Closed jannehlamin closed 4 months ago
I have been working through your unofficial implementation and extracted the target class information successfullly as follows:
get the class detection and ground truth information
target_gts = self.cocoGt.loadAnns(self.cocoGt.getAnnIds(imgIds=p.imgIds, catIds=targetId))
target_dts = self.cocoDt.loadAnns(self.cocoDt.getAnnIds(imgIds=p.imgIds, catIds=targetId))
after update other information, we finally get here but the logic for target_fps is wrong .
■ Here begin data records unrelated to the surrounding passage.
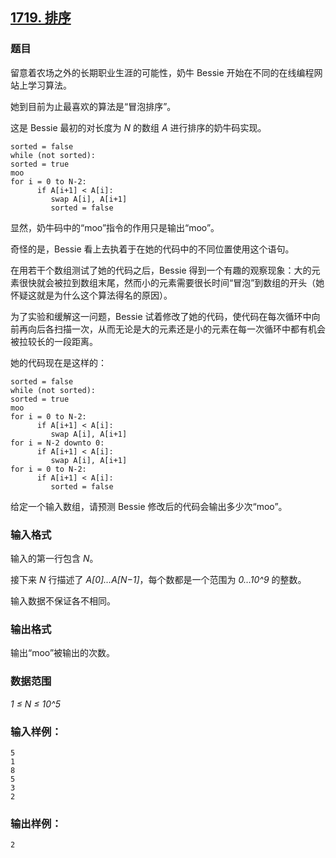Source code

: ## [1719. 排序](https://www.acwing.com/problem/content/1721/)

### 题目

留意着农场之外的长期职业生涯的可能性，奶牛 Bessie 开始在不同的在线编程网站上学习算法。

她到目前为止最喜欢的算法是“冒泡排序”。

这是 Bessie 最初的对长度为 *N* 的数组 *A* 进行排序的奶牛码实现。

```
sorted = false
while (not sorted):
sorted = true
moo
for i = 0 to N-2:
      if A[i+1] < A[i]:
         swap A[i], A[i+1]
         sorted = false
```

显然，奶牛码中的“moo”指令的作用只是输出“moo”。

奇怪的是，Bessie 看上去执着于在她的代码中的不同位置使用这个语句。

在用若干个数组测试了她的代码之后，Bessie 得到一个有趣的观察现象：大的元素很快就会被拉到数组末尾，然而小的元素需要很长时间“冒泡”到数组的开头（她怀疑这就是为什么这个算法得名的原因）。

为了实验和缓解这一问题，Bessie 试着修改了她的代码，使代码在每次循环中向前再向后各扫描一次，从而无论是大的元素还是小的元素在每一次循环中都有机会被拉较长的一段距离。

她的代码现在是这样的：

```
sorted = false
while (not sorted):
sorted = true
moo
for i = 0 to N-2:
      if A[i+1] < A[i]:
         swap A[i], A[i+1]
for i = N-2 downto 0:
      if A[i+1] < A[i]:
         swap A[i], A[i+1]
for i = 0 to N-2:
      if A[i+1] < A[i]:
         sorted = false
```

给定一个输入数组，请预测 Bessie 修改后的代码会输出多少次“moo”。

### 输入格式

输入的第一行包含 *N*。

接下来 *N* 行描述了 *A[0]…A[N−1]*，每个数都是一个范围为 *0…10^9* 的整数。

输入数据不保证各不相同。

### 输出格式

输出“moo”被输出的次数。

### 数据范围

*1 ≤ N ≤ 10^5*

### 输入样例：

```
5
1
8
5
3
2
```

### 输出样例：

```
2
```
ufps = np.logical_and(kdtm_unkgt, np.logical_not(kdtIg_unkgt))
target_fps = np.logical_and(kdtm_targetgt, np.logical_not(kdtIg_targetgt)) # logic ?
how to get this logic?
After prolong analysis, I have come to the conclusion that the target false positive count is enough to get TargetId
of a class that is misclassified as any other class. This is a new metrics I need for my case.Thanks!
I apologize for the delay in responding to your issue. I'm glad to hear that you have found a solution.
Sorry for engaging you again, I want to add another evaluation metric in addition "AOSE" but your logic is a bit complicated.
In the evaluation, the unknown false positive (ufps) capture 'unknown class' classified as any of the 'known classes'. For instance, known classes are
kc=[1, 2,3, 4, 5]
and unknown class isukc=[1000]
Therefore, whenever unknown class is misclassified as any of the known classes, it will be added to the ufps alarm. However, I want to consider a different situation i.e whenever unknown class is misclassified as kc[0], i.e know class at index 0 then it should be added to the ufps.ufps = np.logical_and(kdtm_unkgt, np.logical_not(kdtIg_unkgt)) ufps_per_target_class = np.logical_and(kdtm_unkgt, np.logical_not(kdtIg_unkgt)) # logic ?
using your logic, how do I implement that on this line : ufps_per_target_class.